### Machine learning with audio data - Preparation

In this and the next unit we will see how we can prepare, explore and analyze audio data with the help of machine learning. As for the other modalities, such as text or images, the trick is to get the data first into a machine interpretable format.

The interesting thing with audio data is that you can treat it as many different modalities:

* You can extract high-level features and analyze the data like tabular data.
* You can compute frequency plots and analyze the data like image data.
* You can use speech-to-text models and analyze the data like text data.
* You can use temporal sensitive models and analyze the data like time-series data.

In our course we will take a look at the first three approaches. But first, let’s take a closer look at what audio data.

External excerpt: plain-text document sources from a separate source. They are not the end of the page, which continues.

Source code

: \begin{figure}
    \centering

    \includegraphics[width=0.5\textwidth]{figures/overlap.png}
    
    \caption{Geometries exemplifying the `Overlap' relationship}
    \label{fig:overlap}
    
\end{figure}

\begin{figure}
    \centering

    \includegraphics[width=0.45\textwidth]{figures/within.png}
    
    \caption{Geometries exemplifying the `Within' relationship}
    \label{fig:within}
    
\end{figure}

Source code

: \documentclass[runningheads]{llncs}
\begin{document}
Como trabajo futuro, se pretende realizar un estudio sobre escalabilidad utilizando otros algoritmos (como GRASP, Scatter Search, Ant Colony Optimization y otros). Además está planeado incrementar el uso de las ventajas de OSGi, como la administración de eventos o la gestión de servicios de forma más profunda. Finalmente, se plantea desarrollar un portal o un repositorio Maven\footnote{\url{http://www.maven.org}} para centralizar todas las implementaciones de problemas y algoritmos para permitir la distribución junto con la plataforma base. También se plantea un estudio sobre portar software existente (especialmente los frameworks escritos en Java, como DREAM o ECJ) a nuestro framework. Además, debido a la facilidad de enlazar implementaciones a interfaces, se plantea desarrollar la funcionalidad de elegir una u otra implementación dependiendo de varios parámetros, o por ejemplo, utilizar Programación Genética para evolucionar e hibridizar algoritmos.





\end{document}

The data we will be using for this use-case was downloaded from the Common Voice repository from Kaggle. This 14 GB big dataset is a small snapshot of a much bigger dataset from Mozilla. But don’t worry, for our use-case here we will use an ever smaller subsample of the full dataset, more about this later.

#### 1. Audio data
While there are multiple Python libraries that allow you the loading and manipulation of audio data (scipy is one of them), we will use librosa for this and the following unit.

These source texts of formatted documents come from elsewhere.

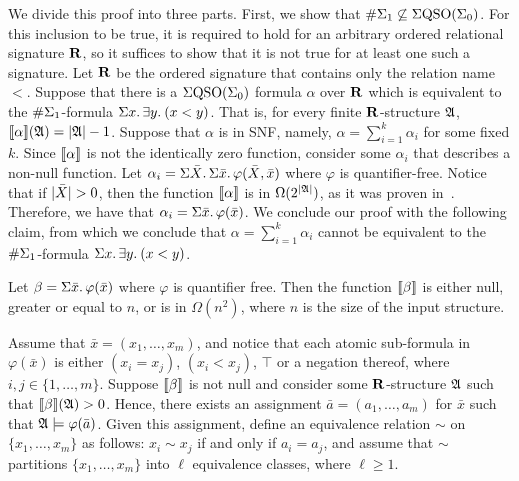 
We divide this proof into three parts.
First, we show that $\#\Sigma_{1} \not\subseteq \Sigma{\rm QSO}(\Sigma_{0})$. 
For this inclusion to be true, it is required to hold for an arbitrary ordered relational signature $\mathbf{R}$, so it suffices to show that it  is not true for at least one such a signature.
Let $\mathbf{R}$ be the ordered signature that contains only the relation name $<$.
Suppose that there is a $\Sigma{\rm QSO}(\Sigma_{0})$ formula $\alpha$ over $\mathbf{R}$ which is equivalent to the $\#\Sigma_{1}$-formula $\Sigma{x}.\, \exists{y}.\: (x < y)$. 
That is, for every finite $\mathbf{R}$-structure $\mathfrak{A}$, ${\llbracket{}{\alpha}\rrbracket}(\mathfrak{A}) = \vert \mathfrak{A} \vert - 1$.
Suppose that $\alpha$ is in SNF, namely, $\alpha = \sum_{i = 1}^k \alpha_i$ for some fixed $k$. 
Since ${\llbracket{}{\alpha}\rrbracket}$ is not the identically zero function, consider some $\alpha_i$ that describes a non-null function. 
Let $\alpha_i = \Sigma{\bar{X}}.\,\Sigma{\bar{x}}.\,\varphi(\bar{X},\bar{x})$ where $\varphi$ is quantifier-free. 
Notice that if $\vert \bar{X} \vert > 0$, then the function ${\llbracket{}{\alpha}\rrbracket}$ is in $\Omega(2^{\vert \mathfrak{A} \vert})$, as it was proven in~\cite{SalujaST95}. 
Therefore, we have that $\alpha_i = \Sigma{\bar{x}}.\,\varphi(\bar{x})$. 
We conclude our proof with the following claim, from which we conclude that $\alpha = \sum_{i = 1}^k \alpha_i$ cannot be equivalent to the $\#\Sigma_{1}$-formula $\Sigma{x}.\, \exists{y}.\: (x < y)$. 
\begin{clm}
	Let $\beta = \Sigma{\bar{x}}.\,\varphi(\bar{x})$	where $\varphi$ is quantifier free. 
	Then the function ${\llbracket{}{\beta}\rrbracket}$ is either null, greater or equal to $n$, or is in $\Omega(n^2)$, where $n$ is the size of the input structure.
\end{clm}
\proof
Assume that $\bar x = (x_1, \ldots, x_m)$, and notice that each atomic sub-formula in $\varphi(\bar{x})$ is either $(x_i = x_j)$, $(x_i < x_j)$, $\top$ or a negation thereof, where $i,j \in \{1, \ldots, m\}$. 
	Suppose ${\llbracket{}{\beta}\rrbracket}$ is not null and consider some $\mathbf{R}$-structure $\mathfrak{A}$ such that ${\llbracket{}{\beta}\rrbracket}(\mathfrak{A}) > 0$. Hence, there exists an assignment $\bar a = (a_1, \ldots, a_m)$
	for $\bar{x}$ such that $\mathfrak{A}\models\varphi(\bar{a})$.
	Given this assignment, define an equivalence relation $\sim$ on $\{x_1, \ldots, x_m\}$ as follows: $x_i \sim x_j$ if and only if $a_i = a_j$, and assume that $\sim$ partitions $\{x_1, \ldots, x_m\}$ into $\ell$ equivalence classes, where $\ell \geq 1$.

So, let’s download the sample_?.mp3 files from the resources of this unit and load them with librosa.

In [2]:
import librosa

# Loads the mp3 file
y, sr = librosa.load("c4_sample-1.mp3", sr=16_000)

# Print some information
print(y, len(y), sr)

NoBackendError: 

The information we get from the audio file are y the audio time-series data represented as 50’688 individual data points and sr the sampling rate with which the audio data was read from the file (use sr=None to get the original sampling rate). To better understand what this time-series data contains, let’s plot it in a figure.

In [None]:
from matplotlib import pyplot as plt

plt.figure(figsize=(12, 3))
plt.plot(y)
plt.show()